There’s just one problem: It’s not fully clear that President Donald Trump would sign the bipartisan measure, which was approved by the Senate Appropriations Committee on a 30-1 vote last Wednesday.
Sen. Richard C. Shelby, the Alabama Republican who is chairman of Senate Appropriations, said he hadn’t received assurances that Trump would back his bill. White House officials wouldn’t comment on the administration’s position on the Senate bill.
The Office of Management and Budget hasn’t issued a formal Statement of Administration Policy on the Senate version, though its veto threat statement on the $4.5 billion House border bill takes issue with a lack of funding for Immigration and Customs Enforcement detention beds in both measures.
“The administration is disappointed that neither the House nor Senate bills include necessary funding for Immigration and Customs Enforcement (ICE) detention,” the OMB statement on the House bill said. “By opposing detention beds — where illegal migrants are placed pending their removal — Democrat lawmakers are declaring their belief that illegal immigrants, including those who skip court hearings or commit additional crimes, should be allowed to remain in our country indefinitely. The ideological aversion to our nation’s interior immigration enforcement agency must stop.”
In the administration’s initial supplemental request submitted May 1, the White House sought $342 million for ICE detention bed capacity, in order to increase adult beds by roughly 10,000 above the current fiscal 2019 baseline of 42,774, and add 960 family beds above the current 2,500. The new family beds would be placed at the South Texas Family Residential Center in Dilley, run by private prison operator CoreCivic.
In the fiscal 2019 omnibus spending law, Democrats in both chambers fought to try to reduce the average daily population detained in ICE facilities, and opposed giving ICE any more money for bed space in the supplemental.
While the OMB statement on the House bill blames “Democrat lawmakers” for zeroing out ICE funds in the White House request, the Senate bill was negotiated in bipartisan fashion and introduced by Shelby with strong GOP support.
On the House side, Minority Leader Kevin McCarthy on Tuesday said he’d vote for the Senate bill, and House Appropriations ranking Republican Kay Granger of Texas asked the Rules Committee to allow her to offer the Senate bill as an amendment during House floor debate.
Meanwhile, it wasn’t clear when the Senate would actually be able to take up its version of the measure.
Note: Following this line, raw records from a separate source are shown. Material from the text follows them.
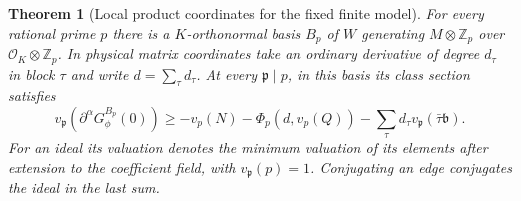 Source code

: \documentclass[a4paper,11pt]{article}
\newtheorem{theorem}[proposition]{Theorem}
\theoremstyle{definition}
\theoremstyle{remark}
\newcommand{\ZZ}{\mathbb Z}\newcommand{\ord}{\operatorname{ord}}
\numberwithin{equation}{section}
\newcommand{\OO}{\mathcal O}
\begin{document}
\begin{theorem}[Local product coordinates for the fixed finite model]\leavevmode
\label{thm:adapted314}
For every rational prime \(p\) there is a \(K\)-orthonormal basis
\(B_p\) of \(W\) generating \(M\otimes\ZZ_p\) over
\(\OO_K\otimes\ZZ_p\). In physical matrix coordinates take an
ordinary derivative of degree \(d_\tau\) in block \(\tau\) and
write \(d=\sum_\tau d_\tau\). At every \(\mathfrak p\mid p\),
in this basis its class section satisfies
\[
 v_{\mathfrak p}(\partial^\alpha G^{B_p}_\phi(0))
 \ge -v_p(N)-\Phi_p(d,v_p(Q))
           -\sum_\tau d_\tau v_{\mathfrak p}(\bar\tau\mathfrak b).
\]
For an ideal its valuation denotes the minimum valuation of
its elements after extension to the coefficient field, with
\(v_{\mathfrak p}(p)=1\). Conjugating an edge conjugates the
ideal in the last sum.
\end{theorem}
\end{document}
Senate Majority Leader Mitch McConnell said the chamber might not be able to act until Friday, since Minority Leader Charles E. Schumer wanted to allow presidential candidates in his caucus to return from their debates in Miami on Wednesday and Thursday. Schumer was vague on the timing, however, telling reporters, “I think we can do both.”
Additionally, GOP Sen. Rand Paul of Kentucky was insisting on a vote on his amendment to fully offset the emergency border funds with cuts to foreign aid programs. He said he’d be able to erect procedural roadblocks to delay a vote until after next week’s recess, which would endanger funds the Department of Health and Human Services says it needs to ensure adequate care for migrant children in custody.
House support grows
Across the Capitol, House Democrats had difficulty on Tuesday shoring up support among their own ranks for their $4.5 billion package.
Among other concerns, liberal lawmakers and Hispanic Caucus members wanted to see more restrictions on standards for holding children in custody, and expressed concerns over funding for the U.S. Marshals Service, which has been detaining illegal immigrants accused of crimes.
Congressional Progressive Caucus Co-Chair Pramila Jayapal said she and others negotiated an addition to the bill that she thought would win over “most” caucus members that were hesitant to support the original measure.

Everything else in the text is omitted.